(Supplied material begins)
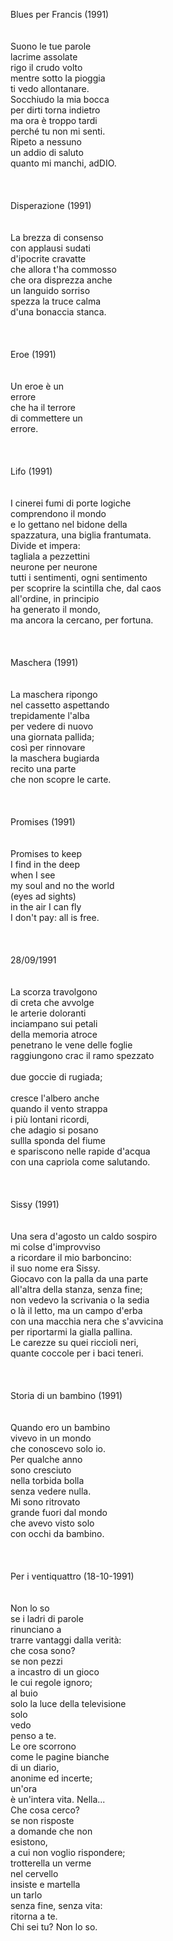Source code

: Blues per Francis (1991)<br /><br /><br />Suono le tue parole<br />lacrime assolate<br />rigo il crudo volto<br />mentre sotto la pioggia<br />ti vedo allontanare.<br />Socchiudo la mia bocca<br />per dirti torna indietro<br />ma ora &egrave; troppo tardi<br />perch&eacute; tu non mi senti.<br />Ripeto a nessuno<br />un addio di saluto<br />quanto mi manchi, adDIO.<br /><br /><br /><br />Disperazione (1991)<br /><br /><br />La brezza di consenso<br />con applausi sudati<br />d'ipocrite cravatte<br />che allora t'ha commosso<br />che ora disprezza anche<br />un languido sorriso<br />spezza la truce calma<br />d'una bonaccia stanca.<br /><br /><br /><br />Eroe (1991)<br /><br /><br />Un eroe &egrave; un<br />errore<br />che ha il terrore<br />di commettere un <br />errore.<br /><br /><br /><br />Lifo (1991)<br /><br /><br />I cinerei fumi di porte logiche<br />comprendono il mondo<br />e lo gettano nel bidone della<br />spazzatura, una biglia frantumata.<br />Divide et impera:<br />tagliala a pezzettini<br />neurone per neurone<br />tutti i sentimenti, ogni sentimento<br />per scoprire la scintilla che, dal caos<br />all'ordine, in principio<br />ha generato il mondo,<br />ma ancora la cercano, per fortuna.<br /><br /><br /><br />Maschera (1991)<br /><br /><br />La maschera ripongo<br />nel cassetto aspettando<br />trepidamente l'alba<br />per vedere di nuovo<br />una giornata pallida;<br />cos&igrave; per rinnovare<br />la maschera bugiarda<br />recito una parte<br />che non scopre le carte.<br /><br /><br /><br />Promises (1991)<br /><br /><br />Promises to keep<br />I find in the deep<br />when I see<br />my soul and no the world<br />(eyes ad sights)<br />in the air I can fly<br />I don't pay: all is free.<br /><br /><br /><br />28/09/1991<br /><br /><br />La scorza travolgono<br />di creta che avvolge<br />le arterie doloranti<br />inciampano sui petali<br />della memoria atroce<br />penetrano le vene delle foglie<br />raggiungono crac il ramo spezzato<br /><br />due goccie di rugiada;<br /><br />cresce l'albero anche<br />quando il vento strappa<br />i pi&ugrave; lontani ricordi,<br />che adagio si posano<br />sullla sponda del fiume<br />e spariscono nelle rapide d'acqua<br />con una capriola come salutando.<br /><br /><br /><br />Sissy (1991)<br /><br /><br />Una sera d'agosto un caldo sospiro<br />mi colse d'improvviso<br />a ricordare il mio barboncino:<br />il suo nome era Sissy.<br />Giocavo con la palla da una parte<br />all'altra della stanza, senza fine;<br />non vedevo la scrivania o la sedia<br />o l&agrave; il letto, ma un campo d'erba<br />con una macchia nera che s'avvicina<br />per riportarmi la gialla pallina.<br />Le carezze su quei riccioli neri,<br />quante coccole per i baci teneri.<br /><br /><br /><br />Storia di un bambino (1991)<br /><br /><br />Quando ero un bambino<br />vivevo in un mondo<br />che conoscevo solo io.<br />Per qualche anno<br />sono cresciuto<br />nella torbida bolla<br />senza vedere nulla.<br />Mi sono ritrovato<br />grande fuori dal mondo<br />che avevo visto solo<br />con occhi da bambino.<br /><br /><br /><br />Per i ventiquattro (18-10-1991)<br /><br /><br />Non lo so<br />se i ladri di parole<br />rinunciano a <br />trarre vantaggi dalla verit&agrave;:<br />che cosa sono?<br />se non pezzi<br />a incastro di un gioco<br />le cui regole ignoro;<br />al buio<br />solo la luce della televisione<br />solo<br />vedo<br />penso a te.<br />Le ore scorrono<br />come le pagine bianche<br />di un diario,<br />anonime ed incerte;<br />un'ora<br />&egrave; un'intera vita. Nella...<br />Che cosa cerco?<br />se non risposte<br />a domande che non<br />esistono,<br />a cui non voglio rispondere;<br />trotterella un verme<br />nel cervello<br />insiste e martella<br />un tarlo<br />senza fine, senza vita:<br />ritorna a te.<br />Chi sei tu? Non lo so.
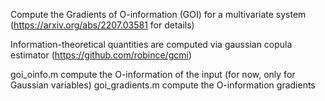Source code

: 
Compute the Gradients of O-information (GOI) for a multivariate system
(https://arxiv.org/abs/2207.03581 for details)

Information-theoretical quantities are computed via gaussian copula estimator (https://github.com/robince/gcmi)


goi_oinfo.m      compute the O-information of the input (for now, only for Gaussian variables)
goi_gradients.m  compute the O-information gradients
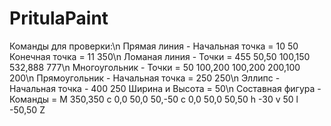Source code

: # PritulaPaint
Команды для проверки:\n
Прямая линия - Начальная точка = 10 50 Конечная точка = 11 350\n
Ломаная линия - Точки = 455 50,50 100,150 532,888 777\n
Многоугольник - Точки = 50 100,200 100,200 200,100 200\n
Прямоугольник - Начальная точка = 250 250\n
Эллипс - Начальная точка - 400 250 Ширина и Высота = 50\n
Составная фигура - Команды = M 350,350 c 0,0 50,0 50,-50 c 0,0 50,0 50,50 h -30 v 50 l -50,50 Z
(Supplied material ends)
Look through the entries above, find each line containing "Команды", and copy it.

[The completed task]
Команды для проверки:\n
Составная фигура - Команды = M 350,350 c 0,0 50,0 50,-50 c 0,0 50,0 50,50 h -30 v 50 l -50,50 Z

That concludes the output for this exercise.